Faction Theatre opens its 2014 Rep Season at the New Diorama with this production of Hamlet, which will play in repertoire with the première production of Gareth Jandrell’s Thebes and a revival of their 2010 production of Schiller’s The Robbers.
Played against the black walls of the theatre, it is presented in a kind of modern dress but clothes identify character rather than period. Although public speeches are made with a microphone and eavesdropping carried out with radio microphones, it is a world where sentries are still armed with swords and death dealt by dagger.
From its opening with uniformed figures with glinting swords seen by the light of electric torches as sentries patrol the battlements of Elsinore, this is a production that uses simple means to achieve effect.

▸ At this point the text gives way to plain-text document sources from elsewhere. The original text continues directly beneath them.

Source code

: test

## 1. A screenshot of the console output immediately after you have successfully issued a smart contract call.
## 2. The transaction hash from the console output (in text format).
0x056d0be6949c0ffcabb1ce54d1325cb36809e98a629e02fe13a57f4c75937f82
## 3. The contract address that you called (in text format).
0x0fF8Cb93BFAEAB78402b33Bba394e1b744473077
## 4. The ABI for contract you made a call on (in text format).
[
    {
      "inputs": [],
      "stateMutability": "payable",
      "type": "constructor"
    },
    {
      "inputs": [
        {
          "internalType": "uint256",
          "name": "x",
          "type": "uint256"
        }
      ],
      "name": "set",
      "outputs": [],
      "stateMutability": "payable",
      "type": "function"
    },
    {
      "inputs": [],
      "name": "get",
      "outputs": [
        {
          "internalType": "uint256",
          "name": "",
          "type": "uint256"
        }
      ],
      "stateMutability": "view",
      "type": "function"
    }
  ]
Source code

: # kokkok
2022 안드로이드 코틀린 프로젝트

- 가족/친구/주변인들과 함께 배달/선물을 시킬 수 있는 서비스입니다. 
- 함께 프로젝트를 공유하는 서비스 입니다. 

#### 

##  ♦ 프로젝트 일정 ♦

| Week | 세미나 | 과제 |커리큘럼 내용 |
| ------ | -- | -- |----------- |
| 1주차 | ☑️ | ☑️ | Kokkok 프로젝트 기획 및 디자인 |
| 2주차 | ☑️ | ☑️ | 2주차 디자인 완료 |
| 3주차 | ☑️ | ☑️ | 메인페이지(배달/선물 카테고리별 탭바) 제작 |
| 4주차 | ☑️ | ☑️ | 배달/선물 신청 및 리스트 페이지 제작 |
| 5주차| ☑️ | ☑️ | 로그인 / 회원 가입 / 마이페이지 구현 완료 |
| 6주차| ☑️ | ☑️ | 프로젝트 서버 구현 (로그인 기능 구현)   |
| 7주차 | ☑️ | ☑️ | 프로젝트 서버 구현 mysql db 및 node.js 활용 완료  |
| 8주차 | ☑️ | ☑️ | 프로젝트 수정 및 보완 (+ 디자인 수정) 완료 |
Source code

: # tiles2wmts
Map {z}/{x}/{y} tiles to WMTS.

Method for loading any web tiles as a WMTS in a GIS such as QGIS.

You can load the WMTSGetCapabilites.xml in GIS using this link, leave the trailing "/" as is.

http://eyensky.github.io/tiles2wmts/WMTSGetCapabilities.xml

With Queen Gertrude in a diamond-decorated velvet evening gown (that she wears day in day out), her son Hamlet in a black Mao jacket or the singlet under it, his uncle King Claudius in crimson jacket over blue jeans, courtier Laertes in a patterned yellow tee-shirt and his father Polonius in a black uniform, it is perhaps just as well that this is a Danish royal family; such informality would never do at Buckingham Palace.
The costume and eclectic propping really doesn’t matter for the stark intensity of this production and the proximity of the playing concentrate attention on the relationships and action.
Damian Lynch’s still-youthful Claudius has authority and an open charm that makes his easy succession to Hamlet’s father’s crown and marriage to Kate Sawyer’s Queen Gertrude seem the more plausible. A rapid delivery is still clearly spoken and, though his casting may in intent be blind to colour, the hint that perhaps Hamlet’s father’s black younger brother may have been by their father’s second wife adds an extra layer to Hamlet’s situation.
Old Hamlet’s ghost is realised digitally, projected onto a cloud-like assembly of round cushions that appears in a flurry of activity manipulate by the company, but the gimmick does not detract from the quiet authority of Simon Russell Beale’s performance as he tells Hamlet about his murder.
Director Mark Leipacher gives his production a strong sense of family relationships. When Alexander Guiney’s Polonius appears, we see exactly where Cary Crankson’s Laertes gets his long-winded pedantry from. Ophelia accepts being lectured by brother and father with tolerant amusement. She is a sensible girl but Derval Mellett makes her breakdown into madness seem entirely plausible when, with her brother abroad, both her lover and her father are taken from her.
Hamlet has inherited some of the cussedness of his father, he won’t stand for other people’s nonsense but Jonny McPherson makes him very self-aware. He certainly doesn’t look like thirty. There is an immaturity and an honesty about him that suggest why he is still the apple of his mother’s eye and why Ophelia loves him and why friends would put up with his sometimes trying manner. His attraction is given more force in the directness with which he engages the audience when sharing his thoughts with them.
This is a Hamlet that is intelligently and clearly spoken, though perhaps it is as well that the production has cut his advice to the players for he is given to a little hand-soaring. His attempt at histrionics is nicely contrasted with a very restrained but heartfelt delivery by Richard Delaney’s First Player of the speech by Aeneas.
The playing of the scene between Hamlet and Ophelia, which is secretly observed by Claudius and Polonius, is particularly interesting. Here “get thee to a nunnery” seems to be a straightforward suggestion from a Hamlet who is speaking openly and honestly. This is not mad, raging Hamlet until he suddenly realises that she has been miked.
Hamlet’s relationship with Horatio seems more distant than one might expect, perhaps because his confidante is played in clerical collar—though surely not a bishop as his purple shirt would seem to indicate. Lachlan McCall makes him gently supportive but there doesn’t seem to be a closeness that would warrant his wish to kill himself when Hamlet is dying.
There are some gimmicks in Leipacher’s production, including a risky one in the gravedigger’s scene before Ophelia’s funeral that comes off, and some scenes that are described by the characters are also acted out. In the case of Ophelia’s description of Hamlet coming to her distraught this is very effective but elsewhere they are not so successful and detract from what is carried in the text.
The decision to make the recorders on which Hamlet asks Andrew Chevalier and Tom Radford’s Rosencrantz and Guildenstern to play the touring actors' microphone and recording equipment is another mistake, but, though this may not be a perfect production, it is an engaging one that looks freshly at familiar material and seems to go more quickly than its actual playing time, sometimes at quite a spanking pace, that makes the audience really concentrate.